Xay officially walks if you hold his hands. I bought him a cute pair of sandals at baby gap for $3 they are already to big he is in between a size 2 and 3 at the moment, however most of the time he is barefoot. Yesterday we went to babies 'r us and he was getting a little heavy as we waited for his daddy to get us a clean diaper so I stood him on the floor and it was one foot in the other trying to get to his mamaw who he heard around the corner. In nine days he will be 9 months old and I don't if I should laugh or cry because it seems like that little bitty baby I brought home so long ago is nothing but a distant memory being replaced quickly with a rather spoiled big baby.

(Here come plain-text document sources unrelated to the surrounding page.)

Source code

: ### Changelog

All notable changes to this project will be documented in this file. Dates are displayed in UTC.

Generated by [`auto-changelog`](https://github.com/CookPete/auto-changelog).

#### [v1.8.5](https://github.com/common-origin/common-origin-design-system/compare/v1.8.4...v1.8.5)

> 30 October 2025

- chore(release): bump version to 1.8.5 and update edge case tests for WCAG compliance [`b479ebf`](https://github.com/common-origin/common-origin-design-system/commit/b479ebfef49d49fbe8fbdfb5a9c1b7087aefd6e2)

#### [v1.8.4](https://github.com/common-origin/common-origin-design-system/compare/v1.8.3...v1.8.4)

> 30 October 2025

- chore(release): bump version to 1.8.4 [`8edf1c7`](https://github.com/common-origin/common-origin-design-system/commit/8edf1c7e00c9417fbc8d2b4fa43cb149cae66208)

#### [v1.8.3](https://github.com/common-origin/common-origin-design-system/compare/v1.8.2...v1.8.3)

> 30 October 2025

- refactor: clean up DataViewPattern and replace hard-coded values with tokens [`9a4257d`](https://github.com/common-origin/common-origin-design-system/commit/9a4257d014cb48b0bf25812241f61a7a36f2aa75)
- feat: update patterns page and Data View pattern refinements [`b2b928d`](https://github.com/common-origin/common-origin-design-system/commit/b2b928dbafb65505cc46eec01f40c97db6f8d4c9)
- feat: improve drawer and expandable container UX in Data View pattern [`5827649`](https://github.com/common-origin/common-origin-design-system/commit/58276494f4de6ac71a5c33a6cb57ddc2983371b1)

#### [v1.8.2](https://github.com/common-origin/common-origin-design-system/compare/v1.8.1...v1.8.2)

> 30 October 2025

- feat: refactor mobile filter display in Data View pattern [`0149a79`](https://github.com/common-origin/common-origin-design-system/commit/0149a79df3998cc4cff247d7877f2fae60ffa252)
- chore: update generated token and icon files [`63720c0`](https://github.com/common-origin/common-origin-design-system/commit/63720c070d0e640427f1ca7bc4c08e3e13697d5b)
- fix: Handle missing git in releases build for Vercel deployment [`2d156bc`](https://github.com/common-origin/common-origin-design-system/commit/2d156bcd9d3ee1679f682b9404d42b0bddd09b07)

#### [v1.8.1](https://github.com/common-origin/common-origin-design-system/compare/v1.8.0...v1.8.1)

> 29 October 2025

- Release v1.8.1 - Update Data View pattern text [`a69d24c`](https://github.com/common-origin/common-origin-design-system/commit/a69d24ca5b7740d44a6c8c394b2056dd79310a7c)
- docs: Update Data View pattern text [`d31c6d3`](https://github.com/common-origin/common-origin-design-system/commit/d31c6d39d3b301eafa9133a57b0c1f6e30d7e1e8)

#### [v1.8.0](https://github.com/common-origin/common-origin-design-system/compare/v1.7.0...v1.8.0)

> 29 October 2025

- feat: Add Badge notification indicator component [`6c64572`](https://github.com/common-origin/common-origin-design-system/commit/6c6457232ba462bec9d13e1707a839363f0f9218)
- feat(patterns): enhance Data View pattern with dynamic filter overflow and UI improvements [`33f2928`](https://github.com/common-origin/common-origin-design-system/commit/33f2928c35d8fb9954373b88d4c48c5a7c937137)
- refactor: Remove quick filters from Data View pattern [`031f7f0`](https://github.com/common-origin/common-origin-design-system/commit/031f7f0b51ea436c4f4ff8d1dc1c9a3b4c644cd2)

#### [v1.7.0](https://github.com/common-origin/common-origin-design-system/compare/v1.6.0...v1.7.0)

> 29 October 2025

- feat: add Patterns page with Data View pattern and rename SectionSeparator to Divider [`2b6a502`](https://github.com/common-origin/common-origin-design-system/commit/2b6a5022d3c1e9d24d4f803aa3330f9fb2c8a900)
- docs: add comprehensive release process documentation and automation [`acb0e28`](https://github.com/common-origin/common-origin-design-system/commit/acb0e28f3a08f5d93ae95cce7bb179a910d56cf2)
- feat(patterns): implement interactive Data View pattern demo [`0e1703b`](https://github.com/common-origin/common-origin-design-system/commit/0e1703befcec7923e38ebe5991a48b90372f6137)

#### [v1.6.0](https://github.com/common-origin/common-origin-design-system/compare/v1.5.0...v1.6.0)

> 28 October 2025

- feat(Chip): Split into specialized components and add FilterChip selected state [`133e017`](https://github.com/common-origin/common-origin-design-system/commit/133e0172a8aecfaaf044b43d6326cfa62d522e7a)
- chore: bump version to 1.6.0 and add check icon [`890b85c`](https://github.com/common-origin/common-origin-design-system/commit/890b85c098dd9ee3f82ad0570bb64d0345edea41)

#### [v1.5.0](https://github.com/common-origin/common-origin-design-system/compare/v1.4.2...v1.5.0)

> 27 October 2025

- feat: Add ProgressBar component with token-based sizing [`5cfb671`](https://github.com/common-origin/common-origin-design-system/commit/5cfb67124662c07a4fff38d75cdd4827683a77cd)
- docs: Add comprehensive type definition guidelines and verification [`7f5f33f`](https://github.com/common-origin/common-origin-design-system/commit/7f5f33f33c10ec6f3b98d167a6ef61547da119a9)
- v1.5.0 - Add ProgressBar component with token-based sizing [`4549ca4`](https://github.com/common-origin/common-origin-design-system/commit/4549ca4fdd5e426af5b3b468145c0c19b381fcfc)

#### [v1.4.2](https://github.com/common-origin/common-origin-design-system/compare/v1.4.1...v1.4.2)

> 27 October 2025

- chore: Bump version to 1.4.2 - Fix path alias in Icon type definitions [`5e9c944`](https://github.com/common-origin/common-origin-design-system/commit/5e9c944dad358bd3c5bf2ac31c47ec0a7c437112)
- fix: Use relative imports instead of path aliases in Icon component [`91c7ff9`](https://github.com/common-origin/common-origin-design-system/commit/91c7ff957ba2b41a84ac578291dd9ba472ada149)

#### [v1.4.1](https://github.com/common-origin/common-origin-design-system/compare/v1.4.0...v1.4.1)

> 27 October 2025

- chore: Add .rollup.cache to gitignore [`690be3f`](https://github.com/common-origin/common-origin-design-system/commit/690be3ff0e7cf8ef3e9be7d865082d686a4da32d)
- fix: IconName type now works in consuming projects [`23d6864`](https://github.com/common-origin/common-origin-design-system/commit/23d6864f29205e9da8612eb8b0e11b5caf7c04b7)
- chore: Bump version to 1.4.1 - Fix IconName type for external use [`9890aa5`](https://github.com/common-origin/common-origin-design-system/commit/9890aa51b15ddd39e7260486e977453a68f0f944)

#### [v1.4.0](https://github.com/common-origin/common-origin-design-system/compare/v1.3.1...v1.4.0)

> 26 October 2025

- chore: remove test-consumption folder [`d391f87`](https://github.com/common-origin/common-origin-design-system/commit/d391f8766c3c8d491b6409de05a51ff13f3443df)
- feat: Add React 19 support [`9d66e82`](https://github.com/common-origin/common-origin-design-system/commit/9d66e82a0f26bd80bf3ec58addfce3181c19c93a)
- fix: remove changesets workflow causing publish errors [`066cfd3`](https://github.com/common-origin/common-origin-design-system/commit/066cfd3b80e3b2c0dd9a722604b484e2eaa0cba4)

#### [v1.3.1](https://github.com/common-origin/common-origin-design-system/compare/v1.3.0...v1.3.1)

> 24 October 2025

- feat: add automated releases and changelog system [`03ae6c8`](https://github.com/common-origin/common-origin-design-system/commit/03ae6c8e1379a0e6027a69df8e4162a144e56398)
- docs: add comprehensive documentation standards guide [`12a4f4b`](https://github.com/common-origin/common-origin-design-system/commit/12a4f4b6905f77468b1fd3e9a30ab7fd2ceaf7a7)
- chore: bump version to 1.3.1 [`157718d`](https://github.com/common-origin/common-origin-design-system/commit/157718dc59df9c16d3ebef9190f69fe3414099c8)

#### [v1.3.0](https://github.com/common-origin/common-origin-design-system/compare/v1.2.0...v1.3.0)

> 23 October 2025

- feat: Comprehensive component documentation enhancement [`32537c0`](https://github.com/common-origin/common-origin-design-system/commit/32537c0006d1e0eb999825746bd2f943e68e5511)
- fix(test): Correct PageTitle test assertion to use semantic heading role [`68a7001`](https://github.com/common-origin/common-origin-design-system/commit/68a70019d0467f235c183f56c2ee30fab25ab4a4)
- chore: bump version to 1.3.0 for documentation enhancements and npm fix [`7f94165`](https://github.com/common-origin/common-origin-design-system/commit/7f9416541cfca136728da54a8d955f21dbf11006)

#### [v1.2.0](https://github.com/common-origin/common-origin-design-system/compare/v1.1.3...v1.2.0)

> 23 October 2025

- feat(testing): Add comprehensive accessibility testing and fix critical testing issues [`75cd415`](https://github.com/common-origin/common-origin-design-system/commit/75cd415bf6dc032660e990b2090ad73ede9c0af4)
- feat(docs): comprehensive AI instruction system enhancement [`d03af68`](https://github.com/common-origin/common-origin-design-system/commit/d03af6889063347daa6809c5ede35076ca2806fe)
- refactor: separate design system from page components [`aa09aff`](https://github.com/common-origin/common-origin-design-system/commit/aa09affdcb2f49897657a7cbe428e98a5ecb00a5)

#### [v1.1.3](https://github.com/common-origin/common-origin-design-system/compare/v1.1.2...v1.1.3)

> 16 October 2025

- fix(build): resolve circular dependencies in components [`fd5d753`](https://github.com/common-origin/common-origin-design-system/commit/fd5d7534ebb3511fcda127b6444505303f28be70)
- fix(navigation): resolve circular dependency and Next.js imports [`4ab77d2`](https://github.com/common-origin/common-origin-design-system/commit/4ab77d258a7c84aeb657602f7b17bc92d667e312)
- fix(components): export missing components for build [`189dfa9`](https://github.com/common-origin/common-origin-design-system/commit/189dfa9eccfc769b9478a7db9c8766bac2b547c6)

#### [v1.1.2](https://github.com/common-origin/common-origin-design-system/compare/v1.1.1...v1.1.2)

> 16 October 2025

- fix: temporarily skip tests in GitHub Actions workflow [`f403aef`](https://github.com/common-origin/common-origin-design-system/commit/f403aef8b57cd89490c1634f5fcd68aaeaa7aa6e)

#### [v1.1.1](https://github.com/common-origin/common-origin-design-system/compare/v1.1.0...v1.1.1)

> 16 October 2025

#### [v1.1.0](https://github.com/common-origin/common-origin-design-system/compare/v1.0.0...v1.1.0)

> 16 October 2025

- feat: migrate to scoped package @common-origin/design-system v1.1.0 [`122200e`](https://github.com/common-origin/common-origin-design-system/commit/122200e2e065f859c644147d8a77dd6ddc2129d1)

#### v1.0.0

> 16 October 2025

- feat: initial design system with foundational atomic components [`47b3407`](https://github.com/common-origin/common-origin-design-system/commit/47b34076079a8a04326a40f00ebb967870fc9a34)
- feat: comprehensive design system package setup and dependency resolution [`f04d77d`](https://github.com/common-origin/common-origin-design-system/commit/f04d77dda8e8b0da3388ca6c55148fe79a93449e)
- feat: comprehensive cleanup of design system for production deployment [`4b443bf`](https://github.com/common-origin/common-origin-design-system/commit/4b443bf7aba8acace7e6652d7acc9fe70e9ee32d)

PJ and I are...well we just are. When I broke up with him in April I wasn't sure what would happen and I am sure as you all can tell he stayed. We aren't dating or together yet he is here. Sometimes I think it would just be easier to take him back but then he opens his mouth and I am reminded why it is now July and I still haven't taken him back. You see his attitude sucks. I mean really really sucks. He is constantly accusing me of texting someone (and is only right about 2 out of 10 times and usually it is either family or Sway), he is constantly on me about my eating habits (eat to much, getting to fat). Just picking at me at while some picking at me is fine after so long it gets to be rather ridiculous. Not only that but if you ask him (and not just me asking) to do something you might as well ask him about 10 times and then be prepared for his sour attitude. You see he gets in absolutely no hurry to do anything even if what you are asking him to do is important. And don't even get me started on him and work. You see we work together at the moment and well I am a perfectionist when it comes to work and he...just doesn't care. This is another age thing really but the truth is you can only get away with the same mistake twice after that there is no excuse good enough as to why you haven't learned. He could play the "I wasn't raised like you" or "I wasn't taught that" car only for the first 6 months of being around me. Here it is going on 2 years and he still hasn't learned? It's not okay and sorry is not good enough. So if he can live with the way things are now then he will have to live with the fact he will never truly have me and that because he doesn't have me there is always the chance that someday someone else will.
Enough ranting I guess I need to do school.